The German Autobahn: Living in the Fast Lane


Outline

  1. Introduction
  2. History
  3. Structure
  4. Regulations
  5. Impact on Germany
  6. Conclusion


Living in the fast lane. This popular saying might as well be the motto of Germany's Autobahn. Since this speed limit-free road system first opened in 1929, Germans have been reaching their destinations in relatively little time. In order for such a road system to exist, certain detail and importance must be placed on its history, structure, regulations, and impact on Germany.

History

The Autobahn has been constructed over several decades, and thus has a history all its own. The first section of the Autobahn was opened in 1929 between Dusseldorf and Opladen. Three years later, construction was completed on a section between Cologne and Bonn. In the 1930s, under the influence of Adolf Hitler, a program to build the Reischsautobahnen, which are north-south and east-west links, was implemented. Hitler believed such a road system would bring about both immediate military value and employment opportunity. By the time World War II ended, a total of 2,100 kilometers of the Autobahn had been successfully completed. As Germany continued to grow, though, so did the Autobahn. The Federal Republic expanded the system to almost 3,400 kilometers through a series of three four-year plans beginning in 1959. By 1986, its total distance had reached close to 8,200 kilometers. As of 1990, the Autobahn was comprised of over 11,000 kilometers of roads. As a result, the Autobahn is considered the world's second largest superhighway system behind the United States.

Structure

The Autobahn's structure was designed to allow an unimpeded, high-speed traffic flow. In order for this vision to become a reality, certain design features were implemented. For example, the number of lanes per direction on any stretch of the Autobahn is two, three, or even four lanes separated by a median with double-sided guardrails. Since cars travel at such great speeds, long acceleration and deceleration lanes were added to the on- and off-ramps. The curved areas are purposely gentle and well banked, with blinders added for safety so they do not get distracted. These blinders, which are installed on top of the median, prevent drivers from looking at oncoming traffic or scenery on the side of the road. Most hilly sections have been considerably leveled to only small grades. To prevent the road from freezing at anytime, the concrete is freeze-resistant and the surface is bituminous.

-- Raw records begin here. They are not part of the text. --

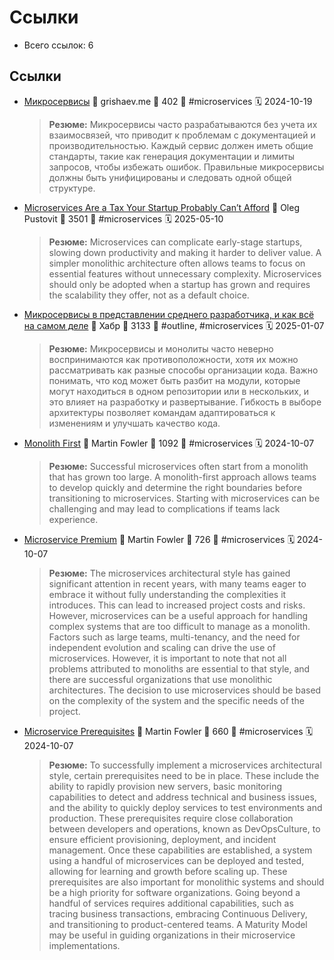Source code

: # Ссылки

- Всего ссылок: 6

## Ссылки

- [Микросервисы](https://grishaev.me/microservices/) 👤 grishaev.me 💬 402 🔖 #microservices 🗓️ 2024-10-19
    > **Резюме:** Микросервисы часто разрабатываются без учета их взаимосвязей, что приводит к проблемам с документацией и производительностью. Каждый сервис должен иметь общие стандарты, такие как генерация документации и лимиты запросов, чтобы избежать ошибок. Правильные микросервисы должны быть унифицированы и следовать одной общей структуре.
- [Microservices Are a Tax Your Startup Probably Can’t Afford](https://nexo.sh/posts/microservices-for-startups/) 👤 Oleg Pustovit 💬 3501 🔖 #microservices 🗓️ 2025-05-10
    > **Резюме:** Microservices can complicate early-stage startups, slowing down productivity and making it harder to deliver value. A simpler monolithic architecture often allows teams to focus on essential features without unnecessary complexity. Microservices should only be adopted when a startup has grown and requires the scalability they offer, not as a default choice.
- [Микросервисы в представлении среднего разработчика, и как всё на самом деле](https://habr.com/ru/articles/825532/) 👤 Хабр 💬 3133 🔖 #outline, #microservices 🗓️ 2025-01-07
    > **Резюме:** Микросервисы и монолиты часто неверно воспринимаются как противоположности, хотя их можно рассматривать как разные способы организации кода. Важно понимать, что код может быть разбит на модули, которые могут находиться в одном репозитории или в нескольких, и это влияет на разработку и развертывание. Гибкость в выборе архитектуры позволяет командам адаптироваться к изменениям и улучшать качество кода.
- [Monolith First](https://martinfowler.com/bliki/MonolithFirst.html) 👤 Martin Fowler 💬 1092 🔖 #microservices 🗓️ 2024-10-07
    > **Резюме:** Successful microservices often start from a monolith that has grown too large. A monolith-first approach allows teams to develop quickly and determine the right boundaries before transitioning to microservices. Starting with microservices can be challenging and may lead to complications if teams lack experience.
- [Microservice Premium](https://martinfowler.com/bliki/MicroservicePremium.html) 👤 Martin Fowler 💬 726 🔖 #microservices 🗓️ 2024-10-07
    > **Резюме:** The microservices architectural style has gained significant attention in recent years, with many teams eager to embrace it without fully understanding the complexities it introduces. This can lead to increased project costs and risks. However, microservices can be a useful approach for handling complex systems that are too difficult to manage as a monolith. Factors such as large teams, multi-tenancy, and the need for independent evolution and scaling can drive the use of microservices. However, it is important to note that not all problems attributed to monoliths are essential to that style, and there are successful organizations that use monolithic architectures. The decision to use microservices should be based on the complexity of the system and the specific needs of the project.
- [Microservice Prerequisites](https://martinfowler.com/bliki/MicroservicePrerequisites.html) 👤 Martin Fowler 💬 660 🔖 #microservices 🗓️ 2024-10-07
    > **Резюме:** To successfully implement a microservices architectural style, certain prerequisites need to be in place. These include the ability to rapidly provision new servers, basic monitoring capabilities to detect and address technical and business issues, and the ability to quickly deploy services to test environments and production. These prerequisites require close collaboration between developers and operations, known as DevOpsCulture, to ensure efficient provisioning, deployment, and incident management. Once these capabilities are established, a system using a handful of microservices can be deployed and tested, allowing for learning and growth before scaling up. These prerequisites are also important for monolithic systems and should be a high priority for software organizations. Going beyond a handful of services requires additional capabilities, such as tracing business transactions, embracing Continuous Delivery, and transitioning to product-centered teams. A Maturity Model may be useful in guiding organizations in their microservice implementations.
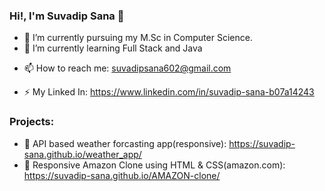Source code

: ### Hi!,  I'm Suvadip Sana 👋


<!--**Suvadip-sana/Suvadip-sana** is a ✨ _special_ ✨ repository because its `README.md` (this file) appears on your GitHub profile.

Here are some ideas to get you started: -->

- 🔭 I’m currently pursuing my M.Sc in Computer Science.
- 🌱 I’m currently learning Full Stack and Java
<!-- 👯 I’m looking to collaborate on ... -->
<!-- 🤔 I’m looking for help with ... -->
<!-- 💬 Ask me about ... -->
- 📫 How to reach me: suvadipsana602@gmail.com
<!-- 😄 Pronouns: ...-->
- ⚡ My Linked In: https://www.linkedin.com/in/suvadip-sana-b07a14243

### Projects:

- 💎  API based weather forcasting app(responsive): https://suvadip-sana.github.io/weather_app/
- 💎  Responsive Amazon Clone using HTML & CSS(amazon.com): https://suvadip-sana.github.io/AMAZON-clone/ 

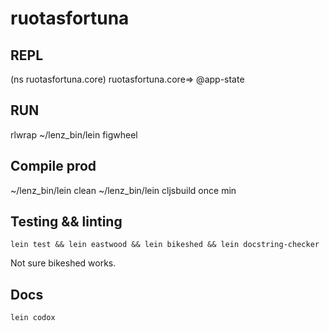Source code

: # ruotasfortuna

## REPL


(ns ruotasfortuna.core)
ruotasfortuna.core=> @app-state

## RUN


rlwrap ~/lenz_bin/lein figwheel


## Compile prod

~/lenz_bin/lein clean
~/lenz_bin/lein cljsbuild once min


## Testing && linting


    lein test && lein eastwood && lein bikeshed && lein docstring-checker

Not sure bikeshed works.

## Docs

    lein codox


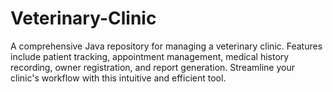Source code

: # Veterinary-Clinic
A comprehensive Java repository for managing a veterinary clinic. Features include patient tracking, appointment management, medical history recording, owner registration, and report generation. Streamline your clinic's workflow with this intuitive and efficient tool.
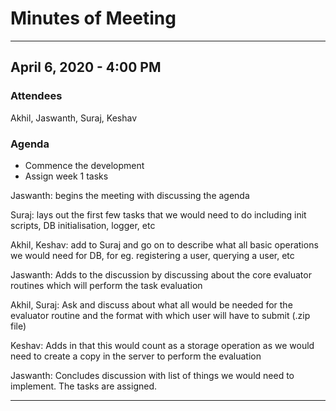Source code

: # Minutes of Meeting
------
## April 6, 2020 - 4:00 PM

### Attendees
Akhil, Jaswanth, Suraj, Keshav

### Agenda
- Commence the development
- Assign week 1 tasks

Jaswanth: begins the meeting with discussing the agenda

Suraj: lays out the first few tasks that we would need to do including init scripts, DB initialisation, logger, etc

Akhil, Keshav: add to Suraj and go on to describe what all basic operations we would need for DB, for eg. registering a user, querying a user, etc

Jaswanth: Adds to the discussion by discussing about the core evaluator routines which will perform the task evaluation

Akhil, Suraj: Ask and discuss about what all would be needed for the evaluator routine and the format with which user will have to submit (.zip file)

Keshav: Adds in that this would count as a storage operation as we would need to create a copy in the server to perform the evaluation

Jaswanth: Concludes discussion with list of things we would need to implement. The tasks are assigned. 


--------






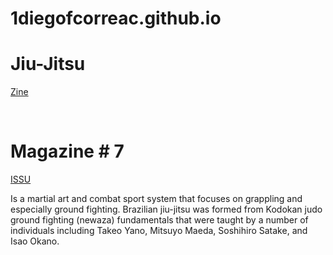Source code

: # 1diegofcorreac.github.io

<html>
<body>
<h1>Jiu-Jitsu</h1>
  <p><a href= “magazine#7”>Zine</a><p>
<br> 
<h1>Magazine # 7</h1>
<a href="https://issuu.com/1diegofcorreac/docs/magazine_7">ISSU</a>
<br>
<p>Is a martial art and combat sport system that focuses on grappling and especially ground fighting. Brazilian jiu-jitsu was formed from Kodokan judo ground fighting (newaza) fundamentals that were taught by a number of individuals including Takeo Yano, Mitsuyo Maeda, Soshihiro Satake, and Isao Okano.
</body>
</html>
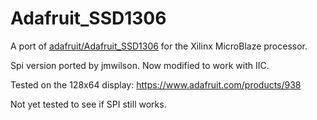 # Adafruit_SSD1306

A port of [adafruit/Adafruit_SSD1306](https://github.com/adafruit/Adafruit_SSD1306) for the Xilinx MicroBlaze processor.

Spi version ported by jmwilson. Now modified to work with IIC.

Tested on the 128x64 display: https://www.adafruit.com/products/938

Not yet tested to see if SPI still works.
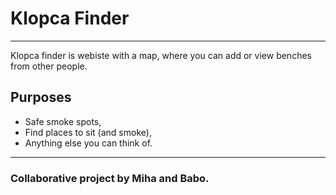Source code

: # Klopca Finder

---
Klopca finder is webiste with a map, where you can add or view benches from other people.

## Purposes

- Safe smoke spots,
- Find places to sit (and smoke),
- Anything else you can think of.

---

### Collaborative project by Miha and Babo.
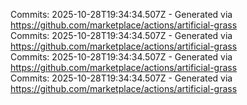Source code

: Commits: 2025-10-28T19:34:34.507Z - Generated via https://github.com/marketplace/actions/artificial-grass
<br>
Commits: 2025-10-28T19:34:34.507Z - Generated via https://github.com/marketplace/actions/artificial-grass
<br>
Commits: 2025-10-28T19:34:34.507Z - Generated via https://github.com/marketplace/actions/artificial-grass
<br>
Commits: 2025-10-28T19:34:34.507Z - Generated via https://github.com/marketplace/actions/artificial-grass
<br>
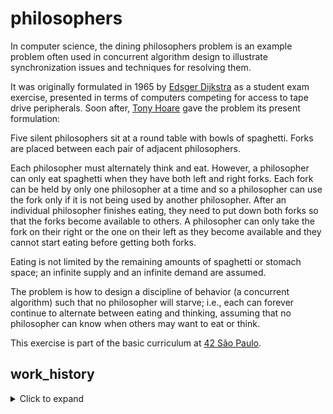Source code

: # philosophers
In computer science, the dining philosophers problem is an example problem often used in concurrent algorithm design to illustrate synchronization issues and techniques for resolving them.

It was originally formulated in 1965 by <a href='https://en.wikipedia.org/wiki/Edsger_W._Dijkstra'>Edsger Dijkstra</a> as a student exam exercise, presented in terms of computers competing for access to tape drive peripherals. Soon after, <a href='https://en.wikipedia.org/wiki/Tony_Hoare'>Tony Hoare</a> gave the problem its present formulation:

Five silent philosophers sit at a round table with bowls of spaghetti. Forks are placed between each pair of adjacent philosophers.

Each philosopher must alternately think and eat. However, a philosopher can only eat spaghetti when they have both left and right forks. Each fork can be held by only one philosopher at a time and so a philosopher can use the fork only if it is not being used by another philosopher. After an individual philosopher finishes eating, they need to put down both forks so that the forks become available to others. A philosopher can only take the fork on their right or the one on their left as they become available and they cannot start eating before getting both forks.

Eating is not limited by the remaining amounts of spaghetti or stomach space; an infinite supply and an infinite demand are assumed.

The problem is how to design a discipline of behavior (a concurrent algorithm) such that no philosopher will starve; i.e., each can forever continue to alternate between eating and thinking, assuming that no philosopher can know when others may want to eat or think.

This exercise is part of the basic curriculum at <a href='https://www.42sp.org.br/'>42 São Paulo</a>.

## work_history

<details>
  <summary>Click to expand </summary>


  **September 11th 2021** - I set up the project structure and Makefile, as well as some standard input error handling. I still have to figure out exactly how I'm going to approach this.

  **September 22th 2021** - Still structuring the project and started playing with threads. Don't really know how I'm gonna do this yet.

  **September 22th 2021** - Philosophers are now threads and they "take turns" thinking. Tomorrow I will try to implement their actual eating/sleeping/thinking routine. Maybe organize my files a little bit.

  **September 27th 2021** - Now the philosophers eat/think/sleep, but the files are still a mess. I'm gonna fix it later. Gotta figure out mutexes now.

  **September 29th 2021** - Mutexes/forks implemented, and we're starting to count time. REALLY need to refactor to clean up. Having occasional deadlocks that need to be addressed.

  **October 4th 2021** - Philosophers now starve to death as they should. Code still looks like a messy heap of garbage. Allocated everything on the stack because I don't wanna deal with mallocs.

  **October 5th 2021** - Implemented satiation mechanics, and technically the project is "done". Still got some bugs to deal with, deadlocks when the simulation runs with two Philosophers, and the infamous 410 parameter causes an unknown-crash.

  **October 6th 2021** - Fixed the last bugs apparently. Now I only need to refactor the program and make it norme-compliant, and maybe a little prettier.

  **October 8th 2021** - Program is ready, passing tests and everything, norme is OK. Adding a delay meter to the repo to make the evaluations easier. I'm not done yet though, I wanna make it a little prettier, a little more interesting. Make it a little fancier.

  </details>
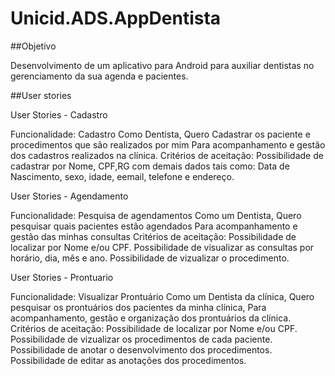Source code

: # Unicid.ADS.AppDentista

##Objetivo

Desenvolvimento de um aplicativo para Android para auxiliar dentistas no gerenciamento da sua agenda e pacientes.

##User stories

User Stories - Cadastro

Funcionalidade: Cadastro
Como Dentista,
Quero Cadastrar os paciente e procedimentos que são realizados por mim
Para acompanhamento e gestão dos cadastros realizados na clínica.
Critérios de aceitação:
Possibilidade de cadastrar por Nome, CPF,RG com demais dados tais como:
Data de Nascimento, sexo, idade, eemail, telefone e endereço.

User Stories - Agendamento

Funcionalidade: Pesquisa de agendamentos
Como um Dentista,
Quero pesquisar quais pacientes estão agendados
Para acompanhamento e gestão das minhas consultas
Critérios de aceitação:
Possibilidade de localizar por Nome e/ou CPF.
Possibilidade de visualizar as consultas por horário, dia, mês e ano.
Possibilidade de vizualizar o procedimento.


User Stories - Prontuario

Funcionalidade: Visualizar Prontuário
Como um Dentista da clínica,
Quero pesquisar os prontuários dos pacientes da minha clínica,
Para acompanhamento, gestão e organização dos prontuários da clínica.
Critérios de aceitação:
Possibilidade de localizar por Nome e/ou CPF.
Possibilidade de vizualizar os procedimentos de cada paciente.
Possibilidade de anotar o desenvolvimento dos procedimentos.
Possibilidade de editar as anotações dos procedimentos.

The pavement markings of the Autobahn are relatively easy to understand and follow. The left and right edges of the road, along with the inside of the shoulder, are marked with solid white lines. Long, thin broken white lines separate traffic lanes. The acceleration and deceleration lanes are apparent due to short, thick broken white lines. Most importantly, yellow lines are used in construction zones. As a result, these take precedence over all regulatory white markings.

Just as important as the road itself, the signs of the Autobahn serve as its road map. For the most part, the signage is quite standard both in form and placement. It is important to note that a new sign system is currently being implemented. As a result, there might be some discrepancies as the old signs are being overhauled. Directions are not given in terms of the cardinal directions, but rather according to the upcoming destination cities. The route numbers are either one, two, or three digit numbers. Those routes with one or two digits are main routes. Three digit routes, which are spurs or short connectors, start with the parent number and add one or two additional numbers. Those routes running east-west are generally even-numbered, while those going north-south tend to be odd-numbered. In the metropolitan areas, overhead signs are gaining in popularity. Within the last decade, electronic signs have been installed along some stretches of the Autobahn to improve traffic control.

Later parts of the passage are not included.